Gut Microbiota Plays Essential Roles in Soyasaponin's Preventive Bioactivities against Steatohepatitis in the Methionine and Choline Deficient (MCD) Diet-Induced Non-Alcoholic Steatohepatitis (NASH) Mice.

Gut microbiota (GM) is involved in nonalcoholic steatohepatitis (NASH) development. Phytochemicals soyasaponins can prevent NASH possibly by modulating GM. This study aims to investigate the preventive bioactivities of soyasaponin monomers (SS-A1 and SS-Bb) against NASH and explores the mechanisms by targeting GM. Male C57BL/6 mice are fed with methionine and choline deficient (MCD) diet containing SS-A1 , SS-Bb, or not for 16 weeks.

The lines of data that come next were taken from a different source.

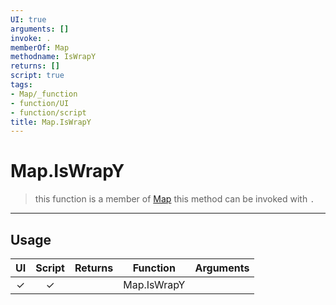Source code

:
```yaml
---
UI: true
arguments: []
invoke: .
memberOf: Map
methodname: IsWrapY
returns: []
script: true
tags:
- Map/_function
- function/UI
- function/script
title: Map.IsWrapY
---
```

# Map.IsWrapY
> this function is a member of [Map](civ-6/lua/Map.md)
> this method can be invoked with `.`
-----
## Usage
|  UI | Script | Returns | Function | Arguments |
|:---:|:------:|-------:|:--------:|:---------|
|✓|✓||Map.IsWrapY||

Antibiotics-treated pseudo germ-free (PGF) mice are fed with MCD diet containing SS-A1 , SS-Bb, or not for 8 weeks. GM is determined by 16S rRNA amplicon sequencing. Bile acids (BAs) are measured by UPLC-MS/MS. In NASH mice, SS-A1 and SS-Bb alleviate steatohepatitis and fibrosis, reduce ALT, AST, and LPS in serum, decrease TNF-α, IL-6, α-SMA, triglycerides, and cholesterol in liver. SS-A1 and SS-Bb decrease Firmicutes, Erysipelotrichaceae, unidentified-Clostridiales, Eggerthellaceae, Atopobiaceae, Aerococcus, Jeotgalicoccus, Gemella, Rikenella, increase Proteobacteria, Verrucomicrobia, Akkermansiaceae, Romboutsia, and Roseburia. SS-A1 and SS-Bb alter BAs composition in liver, serum, and feces, activate farnesoid X receptor (FXR) in liver and ileum, increase occludin and ZO-1 in intestine. However, GM clearance abrogates the preventive bioactivities of SS-A1 and SS-Bb against NASH. GM plays essential roles in soyasaponin's preventive bioactivities against steatohepatitis in MCD diet-induced NASH mice.